Based on the differentiable forward model, the MPC is implemented as:

from collections import defaultdict
import numpy as np 
import random
seed = 0
random.seed(seed)
np.random.seed(seed)

def calc_dist(action, dynamics, state, goal, dt):
    next_state = dynamics.dynamics_step(state, action, dt)
    pos_ee = dynamics.compute_fk(next_state)
    dist = jnp.linalg.norm(goal - pos_ee)
    # vel_ee = jnp.linalg.norm(arm.dynamics.compute_vel_ee(next_state))
    return dist

class MPC:

  def __init__(self,
               time_limit: float = 5., 
               dt: float = 0.01, 
               scale: float = 1.,
               num_controls: int = None):
    self.dt = dt
    self.control_horizon = 10
    # Define other parameters here
    self.num_steps = round(time_limit/dt)
    self.num_controls = len([i for i in range(self.num_steps) if i % self.control_horizon == 0]) if not num_controls else num_controls
    self.scale = scale

  def compute_action(self, dynamics, state, goal, action):
    # Put your code here.

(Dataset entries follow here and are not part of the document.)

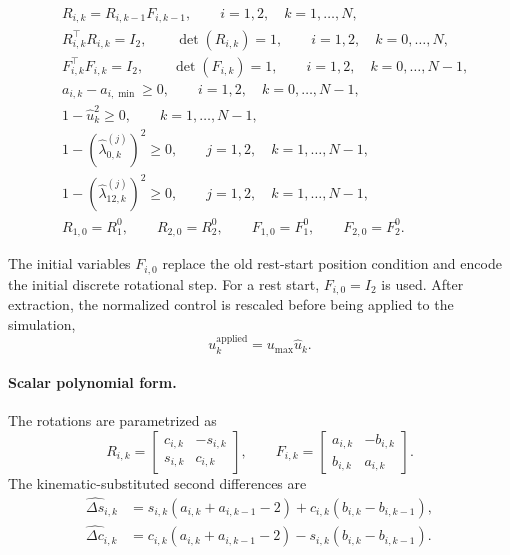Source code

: \begin{subequations}
\begin{align}
&
R_{i,k}
=
R_{i,k-1}F_{i,k-1},
\qquad
i=1,2,\quad k=1,\ldots,N,
\label{eq:forced_acrobot_reduced_model2_kinematics}
\\
&
R_{i,k}^{\top}R_{i,k}=I_2,
\qquad
\det(R_{i,k})=1,
\qquad
i=1,2,\quad k=0,\ldots,N,
\label{eq:forced_acrobot_reduced_model2_SO2_R}
\\
&
F_{i,k}^{\top}F_{i,k}=I_2,
\qquad
\det(F_{i,k})=1,
\qquad
i=1,2,\quad k=0,\ldots,N-1,
\label{eq:forced_acrobot_reduced_model2_SO2_F}
\\
&
a_{i,k}-a_{i,\min}\ge 0,
\qquad
i=1,2,\quad k=0,\ldots,N-1,
\label{eq:forced_acrobot_reduced_model2_step_bound}
\\
&
1-\hat u_k^2\ge 0,
\qquad
k=1,\ldots,N-1,
\label{eq:forced_acrobot_reduced_model2_input_bound}
\\
&
1-\left(\hat\lambda_{0,k}^{(j)}\right)^2\ge 0,
\qquad
j=1,2,\quad k=1,\ldots,N-1,
\label{eq:forced_acrobot_reduced_model2_lambda0_bound}
\\
&
1-\left(\hat\lambda_{12,k}^{(j)}\right)^2\ge 0,
\qquad
j=1,2,\quad k=1,\ldots,N-1,
\label{eq:forced_acrobot_reduced_model2_lambda12_bound}
\\
&
R_{1,0}=R_1^0,
\qquad
R_{2,0}=R_2^0,
\qquad
F_{1,0}=F_1^0,
\qquad
F_{2,0}=F_2^0.
\label{eq:forced_acrobot_reduced_model2_initial_rotation}
\end{align}
\end{subequations}

The initial variables \(F_{i,0}\) replace the old rest-start position condition and
encode the initial discrete rotational step. For a rest start, \(F_{i,0}=I_2\) is used.
After extraction, the normalized control is rescaled before being applied to the
simulation,
\[
u_k^{\mathrm{applied}}=u_{\max}\hat u_k.
\]

\paragraph{Scalar polynomial form.}
The rotations are parametrized as
\[
R_{i,k}
=
\begin{bmatrix}
c_{i,k} & -s_{i,k}\\
s_{i,k} & c_{i,k}
\end{bmatrix},
\qquad
F_{i,k}
=
\begin{bmatrix}
a_{i,k} & -b_{i,k}\\
b_{i,k} & a_{i,k}
\end{bmatrix}.
\]
The kinematic-substituted second differences are
\begin{align}
\widehat{\Delta s}_{i,k}
&=
s_{i,k}
\left(
a_{i,k}+a_{i,k-1}-2
\right)
+
c_{i,k}
\left(
b_{i,k}-b_{i,k-1}
\right),
\label{eq:reduced_model2_delta_s}
\\
\widehat{\Delta c}_{i,k}
&=
c_{i,k}
\left(
a_{i,k}+a_{i,k-1}-2
\right)
-
s_{i,k}
\left(
b_{i,k}-b_{i,k-1}
\right).
\label{eq:reduced_model2_delta_c}
\end{align}

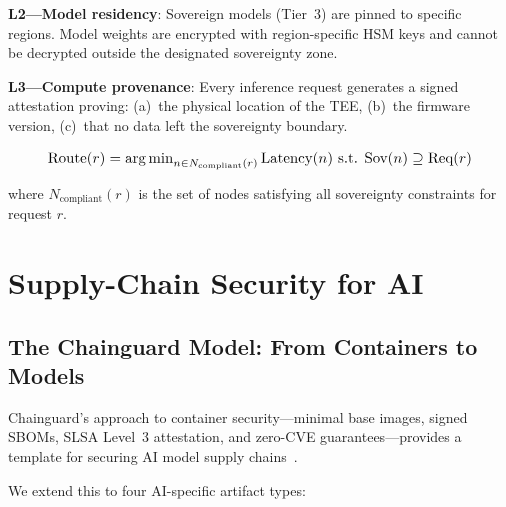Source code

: \documentclass[conference,10pt]{IEEEtran}
\DeclareMathOperator*{\argmin}{arg\,min}
\begin{document}
\textbf{L2---Model residency}: Sovereign models (Tier~3) are pinned to specific regions. Model weights are encrypted with region-specific HSM keys and cannot be decrypted outside the designated sovereignty zone.

\textbf{L3---Compute provenance}: Every inference request generates a signed attestation proving: (a)~the physical location of the TEE, (b)~the firmware version, (c)~that no data left the sovereignty boundary.

\begin{equation}
\resizebox{0.88\linewidth}{!}{$
\text{Route}(r) = \argmin_{n \in N_{\text{compliant}}(r)} \text{Latency}(n) \text{ s.t. } \text{Sov}(n) \supseteq \text{Req}(r)
$}
\end{equation}

\noindent where $N_{\text{compliant}}(r)$ is the set of nodes satisfying all sovereignty constraints for request $r$.


\section{Supply-Chain Security for AI}
\label{sec:supply}

\subsection{The Chainguard Model: From Containers to Models}

Chainguard's approach to container security---minimal base images, signed SBOMs, SLSA Level~3 attestation, and zero-CVE guarantees---provides a template for securing AI model supply chains~\cite{chainguard2025ai,slsa2024,sigstore2024}.

We extend this to four AI-specific artifact types:

\begin{table}[!htbp]
\caption{AI Supply-Chain Attestation Framework}
\label{tab:supply}
\centering\scriptsize
{}
\end{table}
\end{document}
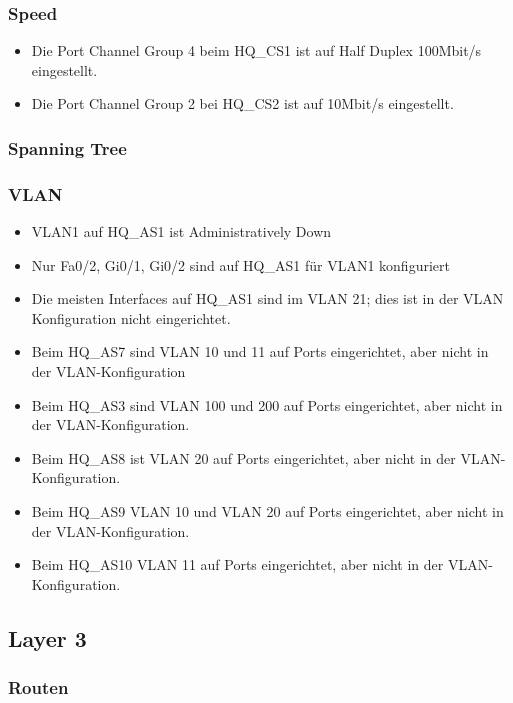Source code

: \subsubsection{Speed}
\begin{itemize}
	\item Die Port Channel Group 4 beim HQ\_CS1 ist auf Half Duplex 100Mbit/s eingestellt.
	\item Die Port Channel Group 2 bei HQ\_CS2 ist auf 10Mbit/s eingestellt. 
\end{itemize}

\subsubsection{Spanning Tree}

\subsubsection{VLAN}
\begin{itemize}
	\item VLAN1 auf HQ\_AS1 ist Administratively Down
	\item Nur Fa0/2, Gi0/1, Gi0/2 sind auf HQ\_AS1 für VLAN1 konfiguriert
	\item Die meisten Interfaces auf HQ\_AS1 sind im VLAN 21; dies ist in der VLAN Konfiguration nicht eingerichtet.
	\item Beim HQ\_AS7 sind VLAN 10 und 11 auf Ports eingerichtet, aber nicht in der VLAN-Konfiguration
	\item Beim HQ\_AS3 sind VLAN 100 und 200 auf Ports eingerichtet, aber nicht in der VLAN-Konfiguration.
	\item Beim HQ\_AS8 ist VLAN 20 auf Ports eingerichtet, aber nicht in der VLAN-Konfiguration.
	\item Beim HQ\_AS9 VLAN 10 und VLAN 20 auf Ports eingerichtet, aber nicht in der VLAN-Konfiguration.
	\item Beim HQ\_AS10 VLAN 11 auf Ports eingerichtet, aber nicht in der VLAN-Konfiguration.
\end{itemize}

\subsection{Layer 3}

\subsubsection{Routen}

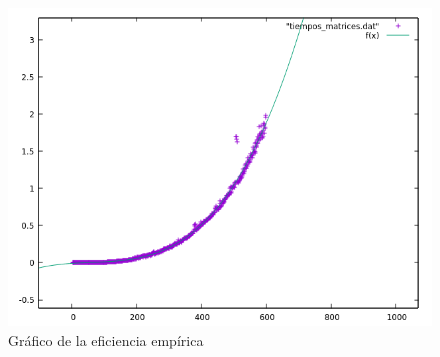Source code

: \begin{figure}[H] %
\centering
\includegraphics[scale=0.8]{ejercicio7/plot.png}  
\caption{Gráfico de la eficiencia empírica} 
\label{fig:figura7-1}
\end{figure}


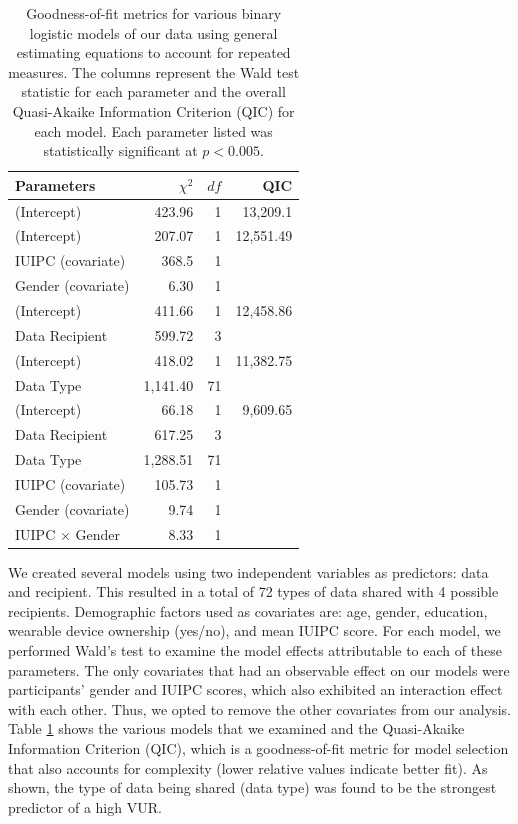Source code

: \documentclass[conference]{IEEEtran}
\begin{document}
\begin{table}[t]
\centering
\begin{tabular}{|l| r| r| r|}
\hline
Parameters & $\chi^2$ & $df$ & QIC\\
\hline
\hline
(Intercept) & 423.96 & 1 & 13,209.1\\
\hline
(Intercept) & 207.07 & 1 & 12,551.49\\
IUIPC (covariate) & 368.5 & 1 & \\
Gender (covariate) & 6.30 & 1 & \\
\hline
(Intercept) & 411.66 & 1 &12,458.86\\
Data Recipient & 599.72 & 3 & \\
\hline
(Intercept) & 418.02 & 1 & 11,382.75\\
Data Type & 1,141.40 & 71 & \\
\hline
(Intercept) & 66.18 & 1 & 9,609.65 \\
Data Recipient & 617.25 & 3 & \\
Data Type & 1,288.51 & 71 & \\
IUIPC (covariate) & 105.73 & 1 & \\
Gender (covariate) & 9.74 & 1 & \\
IUIPC $\times$ Gender & 8.33 & 1 &\\
\hline
\end{tabular}
\caption{Goodness-of-fit metrics for various binary logistic models of our data using general estimating equations to account for repeated measures. The columns represent the Wald test statistic for each parameter and the overall Quasi-Akaike Information Criterion (QIC) for each model. Each parameter listed was statistically significant at $p<0.005$.}
\label{regression}
\end{table}

We created several models using two independent variables as predictors: data and recipient. This resulted in a total of 72 types of data shared with 4 possible recipients. Demographic factors used as covariates are: age, gender, education, wearable device ownership (yes/no), and mean IUIPC score. For each model, we performed Wald's test to examine the model effects attributable to each of these parameters. The only covariates that had an observable effect on our models were participants' gender and IUIPC scores, which also exhibited an interaction effect with each other. Thus, we opted to remove the other covariates from our analysis. Table \ref{regression} shows the various models that we examined and the Quasi-Akaike Information Criterion (QIC), which is a goodness-of-fit metric for model selection that also accounts for complexity (lower relative values indicate better fit). As shown, the type of data being shared (data type) was found to be the strongest predictor of a high VUR.
\end{document}
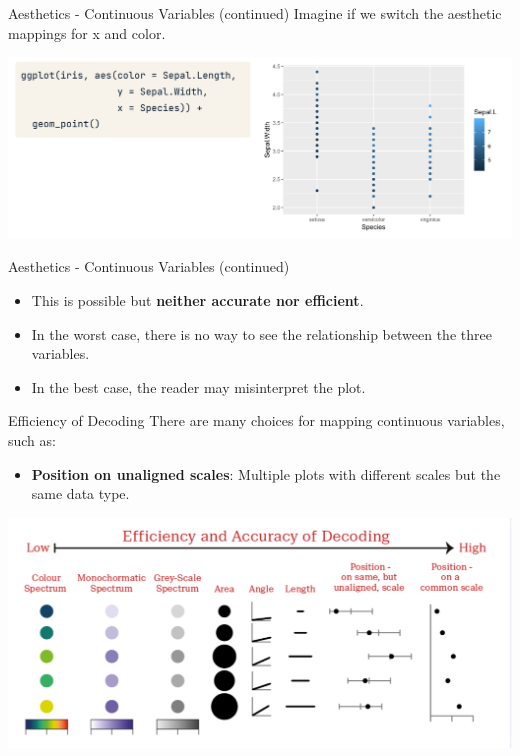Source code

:\documentclass[
  ignorenonframetext,
]{beamer}
\providecommand{\tightlist}{%
  \setlength{\itemsep}{0pt}\setlength{\parskip}{0pt}}
\begin{document}
\begin{frame}{Aesthetics - Continuous Variables (continued)}
\label{aesthetics---continuous-variables-continued}
Imagine if we switch the aesthetic mappings for x and color.

\includegraphics{../images/im175.png}
\end{frame}

\begin{frame}{Aesthetics - Continuous Variables (continued)}
\label{aesthetics---continuous-variables-continued-1}
\begin{itemize}
\tightlist
\item
  This is possible but \textbf{neither accurate nor efficient}.\\
\item
  In the worst case, there is no way to see the relationship between the
  three variables.
\item
  In the best case, the reader may misinterpret the plot.
\end{itemize}
\end{frame}

\begin{frame}{Efficiency of Decoding}
\label{efficiency-of-decoding}
There are many choices for mapping continuous variables, such as:

\begin{itemize}
\tightlist
\item
  \textbf{Position on unaligned scales}: Multiple plots with different
  scales but the same data type.
\end{itemize}

\includegraphics{../images/im176.png}
\end{frame}
\end{document}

You must return an array of shape (num_links, 1)

    # Don't forget to comment out the line below
    # raise NotImplementedError("MPC not implemented")
    best_action = self._planning(dynamics, action, state, goal)
    return best_action

  def _planning(self, dynamics, action, initial_state, goal):
    state = initial_state
    gradient = 0.
    for i in range(self.num_controls):
      state = dynamics.dynamics_step(state, action, self.dt)
      gradient += jax.grad(calc_dist, argnums=0)(action, dynamics, state, goal, self.dt)
    print(f'grad: {gradient},')
    print(f'action: {action}')
    best_action = action - np.array(gradient) * self.scale
    return best_action
    

To test the MPC controller, you can use this part of code:

import sys
import numpy as np
from arm_dynamics_teacher import ArmDynamicsTeacher
from robot import Robot
from render import Renderer
from score import *
import torch
import time
import math
np.set_printoptions(suppress=True)


# Teacher arm with 3 links
dynamics_teacher = DifferentiableArmDynamicsTeacher(
    num_links=3,
    link_mass=0.1,
    link_length=1,
    joint_viscous_friction=0.1,
    dt=0.01)

arm = Robot(dynamics_teacher)
arm.reset()

gui = False

if gui:
  renderer = Renderer()
  time.sleep(1)

# Controller
controller = MPC(time_limit=5, num_controls=10, scale=1.)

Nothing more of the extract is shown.